Vaccine targets identified for deadly form of malaria
Paves the way for vaccine for disease that kills thousands each year
Jeremy Miller/AusAIDThousands died and more than 13 million people fell ill with malaria caused by the parasite Plasmodium vivax last year. There is no vaccine for the disease, partly because multiple strains of P. vivax circulate globally, making it difficult to develop a vaccine that protects against all varieties.
Now, researchers studying a protein crucial for the parasite’s survival have found two portions of that protein that do not vary across many strains. Moreover, antibodies against these portions of the protein protect against disease, according to researchers at Washington University School of Medicine in St. Louis. The findings could be the basis of a vaccine for P. vivax malaria, the most deadly form of malaria outside of Africa.
The study is available online in the Proceedings of the National Academy of Sciences.
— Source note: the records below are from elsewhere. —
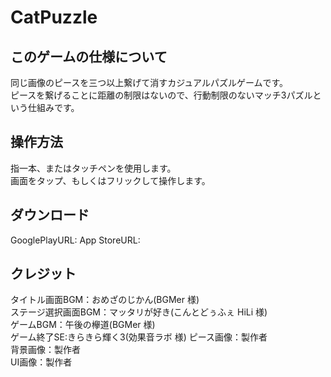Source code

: # CatPuzzle

## このゲームの仕様について  
同じ画像のピースを三つ以上繋げて消すカジュアルパズルゲームです。  
ピースを繋げることに距離の制限はないので、行動制限のないマッチ3パズルという仕組みです。  

## 操作方法  
指一本、またはタッチペンを使用します。  
画面をタップ、もしくはフリックして操作します。  

## ダウンロード  
GooglePlayURL:
App StoreURL:

## クレジット
タイトル画面BGM：おめざのじかん(BGMer 様)  
ステージ選択画面BGM：マッタリが好き(こんとどぅふぇ HiLi 様)  
ゲームBGM：午後の欅道(BGMer 様)  
ゲーム終了SE:きらきら輝く3(効果音ラボ 様)
ピース画像：製作者  
背景画像：製作者  
UI画像：製作者
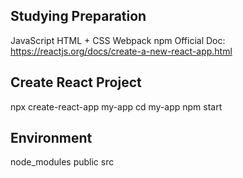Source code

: ## Studying Preparation
JavaScript
HTML + CSS
Webpack
npm
Official Doc: https://reactjs.org/docs/create-a-new-react-app.html

## Create React Project
npx create-react-app my-app
cd my-app
npm start

## Environment
node_modules
public
src


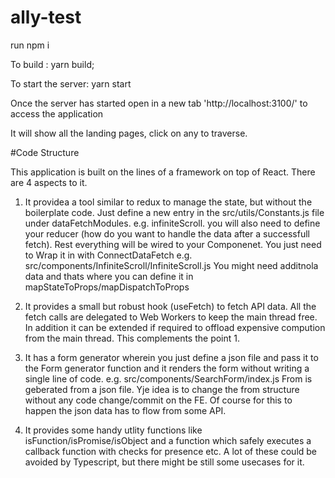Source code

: # ally-test

run npm i

To build : yarn build;

To start the server: yarn start

Once the server has started open in a new tab 'http://localhost:3100/' to access the application

It will show all the landing pages, click on any to traverse.

#Code Structure

This application is built on the lines of a framework on top of React.
There are 4 aspects to it.
1. It providea a tool similar to redux to manage the state, but without the boilerplate code.
   Just define a new entry in the src/utils/Constants.js file under dataFetchModules. e.g. infiniteScroll.
   you will also need to define your reducer (how do you want to handle the data after a successfull fetch).
   Rest everything will be wired to your Componenet. You just need to Wrap it in with ConnectDataFetch e.g. src/components/InfiniteScroll/InfiniteScroll.js
   You might need additnola data and thats where you can define it in mapStateToProps/mapDispatchToProps

2. It provides a small but robust hook (useFetch) to fetch API data. All the fetch calls are delegated to Web Workers to keep the main thread free.
   In addition it can be extended if required to offload expensive compution from the main thread.
   This complements the point 1.

3. It has a form generator wherein you just define a json file and pass it to the Form generator function and it renders the form without writing a single line of code.
   e.g. src/components/SearchForm/index.js From is geberated from a json file. Yje idea is to change the from structure without any code change/commit on the FE.
   Of course for this to happen the json data has to flow from some API.

4. It provides some handy utlity functions like isFunction/isPromise/isObject and a function which safely executes a callback function with checks for presence etc.
   A lot of these could be avoided by Typescript, but there might be still some usecases for it.
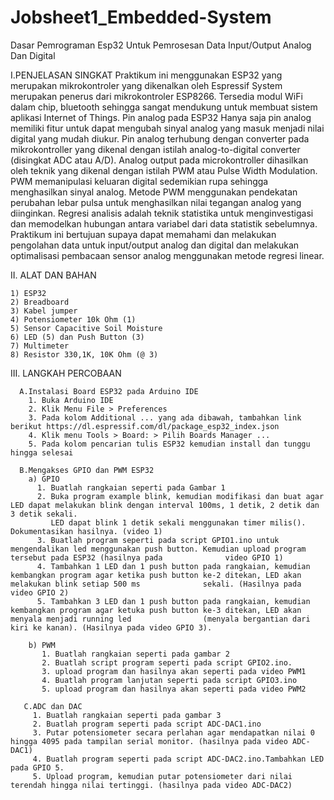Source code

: # Jobsheet1_Embedded-System
Dasar Pemrograman Esp32 Untuk Pemrosesan Data Input/Output Analog Dan Digital

I.PENJELASAN SINGKAT
    Praktikum ini menggunakan ESP32 yang merupakan mikrokontroler yang dikenalkan oleh Espressif System merupakan penerus dari mikrokontroler ESP8266. Tersedia modul WiFi dalam chip, bluetooth sehingga sangat mendukung untuk membuat sistem aplikasi Internet of Things. Pin analog pada ESP32 Hanya saja pin analog memiliki fitur untuk dapat mengubah sinyal analog yang masuk menjadi nilai digital yang mudah diukur. Pin analog terhubung dengan converter pada mikrokontroller yang dikenal dengan istilah analog-to-digital converter (disingkat ADC atau A/D). Analog output pada microkontroller dihasilkan oleh teknik yang dikenal dengan istilah PWM atau Pulse Width Modulation. PWM memanipulasi keluaran digital sedemikian rupa sehingga menghasilkan sinyal analog. Metode PWM menggunakan pendekatan perubahan lebar pulsa untuk menghasilkan nilai tegangan analog yang diinginkan. 
    Regresi analisis adalah teknik statistika untuk menginvestigasi dan memodelkan hubungan antara variabel dari data statistik sebelumnya.
Praktikum ini bertujuan supaya dapat memahami dan melakukan pengolahan data untuk input/output analog dan digital dan melakukan optimalisasi pembacaan sensor analog menggunakan metode regresi linear.

II. ALAT DAN BAHAN 

    1) ESP32 
    2) Breadboard 
    3) Kabel jumper 
    4) Potensiometer 10k Ohm (1)
    5) Sensor Capacitive Soil Moisture 
    6) LED (5) dan Push Button (3)
    7) Multimeter 
    8) Resistor 330,1K, 10K Ohm (@ 3)

III. LANGKAH PERCOBAAN 

      A.Instalasi Board ESP32 pada Arduino IDE 
        1. Buka Arduino IDE 
        2. Klik Menu File > Preferences
        3. Pada kolom Additional ... yang ada dibawah, tambahkan link berikut https://dl.espressif.com/dl/package_esp32_index.json 
        4. Klik menu Tools > Board: > Pilih Boards Manager ...
        5. Pada kolom pencarian tulis ESP32 kemudian install dan tunggu hingga selesai
        
      B.Mengakses GPIO dan PWM ESP32
        a) GPIO
          1. Buatlah rangkaian seperti pada Gambar 1 
          2. Buka program example blink, kemudian modifikasi dan buat agar LED dapat melakukan blink dengan interval 100ms, 1 detik, 2 detik dan 3 detik sekali. 
             LED dapat blink 1 detik sekali menggunakan timer milis(). Dokumentasikan hasilnya. (video 1)
          3. Buatlah program seperti pada script GPIO1.ino untuk mengendalikan led menggunakan push button. Kemudian upload program tersebut pada ESP32 (hasilnya pada              video GPIO 1)
          4. Tambahkan 1 LED dan 1 push button pada rangkaian, kemudian kembangkan program agar ketika push button ke-2 ditekan, LED akan melakukan blink setiap 500 ms              sekali. (Hasilnya pada video GPIO 2)
          5. Tambahkan 3 LED dan 1 push button pada rangkaian, kemudian kembangkan program agar ketuka push button ke-3 ditekan, LED akan menyala menjadi running led                (menyala bergantian dari kiri ke kanan). (Hasilnya pada video GPIO 3).
          
        b) PWM 
           1. Buatlah rangkaian seperti pada gambar 2
           2. Buatlah script program seperti pada script GPIO2.ino.
           3. upload program dan hasilnya akan seperti pada video PWM1
           4. Buatlah program lanjutan seperti pada script GPIO3.ino
           5. upload program dan hasilnya akan seperti pada video PWM2

       C.ADC dan DAC 
         1. Buatlah rangkaian seperti pada gambar 3
         2. Buatlah program seperti pada script ADC-DAC1.ino
         3. Putar potensiometer secara perlahan agar mendapatkan nilai 0 hingga 4095 pada tampilan serial monitor. (hasilnya pada video ADC-DAC1)
         4. Buatlah program seperti pada script ADC-DAC2.ino.Tambahkan LED pada GPIO 5.
         5. Upload program, kemudian putar potensiometer dari nilai terendah hingga nilai tertinggi. (hasilnya pada video ADC-DAC2)



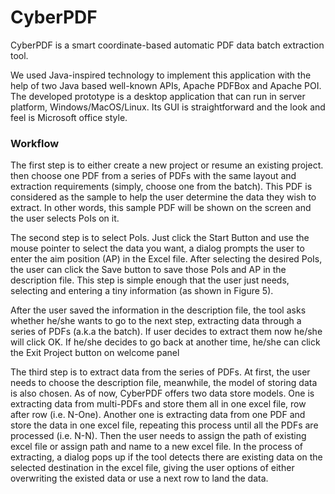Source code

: # CyberPDF
CyberPDF is a  smart coordinate-based automatic PDF data batch extraction tool. 


We used Java-inspired technology to implement this application with the help of two Java based well-known APIs, Apache PDFBox and Apache POI. The developed prototype is a desktop application that can run in server platform, Windows/MacOS/Linux. Its GUI is straightforward and the look and feel is Microsoft office style.    
 
### Workflow

The first step is to either create a new project or resume an existing project. then choose one PDF from a series of PDFs with the same layout and extraction requirements (simply, choose one from the batch). This PDF is considered as the sample to help the user determine the data they wish to extract. In other words, this sample PDF will be shown on the screen and the user selects PoIs on it. 
 
The second step is to select PoIs. Just click the Start Button and use the mouse pointer to select the data you want, a dialog prompts the user to enter the aim position (AP) in the Excel file. After selecting the desired PoIs, the user can click the Save button to save those PoIs and AP in the description file. This step is simple enough that the user just needs, selecting and entering a tiny information (as shown in Figure 5). 
 
After the user saved the information in the description file, the tool asks whether he/she wants to go to the next step, extracting data through a series of PDFs (a.k.a the batch). If user decides to extract them now he/she will click OK. If he/she decides to go back at another time, he/she can click the Exit Project button on welcome panel 
 
The third step is to extract data from the series of PDFs. At first, the user needs to choose the description file, meanwhile, the model of storing data is also chosen. As of now, CyberPDF offers two data store models. One is extracting data from multi-PDFs and store them all in one excel file, row after row (i.e. N-One). Another one is extracting data from one PDF and store the data in one excel file, repeating this process until all the PDFs are processed (i.e. N-N). Then the user needs to assign the path of existing excel file or assign path and name to a new excel file. 
	In the process of extracting, a dialog pops up if the tool detects there are existing data on the selected destination in the excel file, giving the user options of either overwriting the existed data or use a next row to land the data.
“This protein – called Duffy binding protein – is the most promising target for vaccine development because it is almost impossible for the parasite to cause infection without it,” said Niraj Tolia, PhD, an associate professor of molecular microbiology and the study’s senior author. “But the Duffy binding protein is very variable among strains of P. vivax circulating throughout the world. Any vaccine that is going to have an impact needs to be effective against all the variants.”
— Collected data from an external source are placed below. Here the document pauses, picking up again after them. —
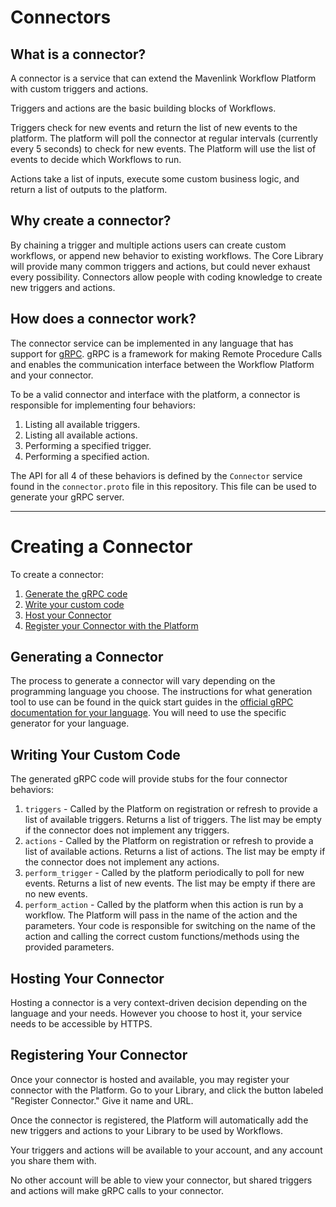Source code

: # Connectors

## What is a connector?

A connector is a service that can extend the Mavenlink Workflow Platform with custom triggers and actions. 

Triggers and actions are the basic building blocks of Workflows.

Triggers check for new events and return the list of new events to the platform. The platform will poll the connector at regular intervals (currently every 5 seconds) to check for new events. The Platform will use the list of events to decide which Workflows to run.

Actions take a list of inputs, execute some custom business logic, and return a list of outputs to the platform.

## Why create a connector?

By chaining a trigger and multiple actions users can create custom workflows, or append new behavior to existing workflows. The Core Library will provide many common triggers and actions, but could never exhaust every possibility. Connectors allow people with coding knowledge to create new triggers and actions.

## How does a connector work?

The connector service can be implemented in any language that has support for [gRPC](https://grpc.io/docs/languages/). gRPC is a framework for making Remote Procedure Calls and enables the communication interface between the Workflow Platform and your connector.

To be a valid connector and interface with the platform, a connector is responsible for implementing four behaviors:

1. Listing all available triggers.
2. Listing all available actions.
3. Performing a specified trigger.
4. Performing a specified action.

The API for all 4 of these behaviors is defined by the `Connector` service found in the `connector.proto` file in this repository. This file can be used to generate your gRPC server.

---

# Creating a Connector

To create a connector:

1. [Generate the gRPC code](#generating-a-connector)
2. [Write your custom code](#writing-your-custom-code)
3. [Host your Connector](#hosting-your-connector)
4. [Register your Connector with the Platform](#registering-your-connector)

## Generating a Connector

The process to generate a connector will vary depending on the programming language you choose. The instructions for what generation tool to use can be found in the quick start guides in the [official gRPC documentation for your language](https://grpc.io/docs/languages/). You will need to use the specific generator for your language.

## Writing Your Custom Code

The generated gRPC code will provide stubs for the four connector behaviors:

1. `triggers` - Called by the Platform on registration or refresh to provide a list of available triggers. Returns a list of triggers. The list may be empty if the connector does not implement any triggers.
2. `actions` - Called by the Platform on registration or refresh to provide a list of available actions. Returns a list of actions. The list may be empty if the connector does not implement any actions.
3. `perform_trigger` - Called by the platform periodically to poll for new events. Returns a list of new events. The list may be empty if there are no new events.
4. `perform_action` -  Called by the platform when this action is run by a workflow. The Platform will pass in the name of the action and the parameters. Your code is responsible for switching on the name of the action and calling the correct custom functions/methods using the provided parameters.

## Hosting Your Connector

Hosting a connector is a very context-driven decision depending on the language and your needs. However you choose to host it, your service needs to be accessible by HTTPS.

## Registering Your Connector

Once your connector is hosted and available, you may register your connector with the Platform. Go to your Library, and click the button labeled "Register Connector." Give it name and URL.

Once the connector is registered, the Platform will automatically add the new triggers and actions to your Library to be used by Workflows.

Your triggers and actions will be available to your account, and any account you share them with.

No other account will be able to view your connector, but shared triggers and actions will make gRPC calls to your connector.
P. vivax gets inside human cells by latching its binding protein onto a human protein located on immature red blood cells. If the parasite does not bind to the human protein – either because antibodies block the binding site or because the human protein is missing – the parasite is unable to cause disease. P. vivax is found all over the world, but it causes relatively little disease in Africa, where many people lack this specific protein on their red blood cells.
Tolia and colleagues studied three antibodies that are known to prevent a range of binding proteins from latching on to the human protein, and identified the portion of the binding protein to which the antibodies were bound. Two antibodies bound to the same portion, or epitope, while the third bound at another spot.
Then, the researchers analyzed 511 binding protein sequences from strains around the world and found that both epitopes were 90 to 95 percent conserved, meaning that a vaccine that targeted those epitopes should be protective against nearly all P. vivax strains.
“Our study helps define what we should be targeting to get universal protection,” Tolia said. “The next step will be to actually make a vaccine against these targets and see if it works.”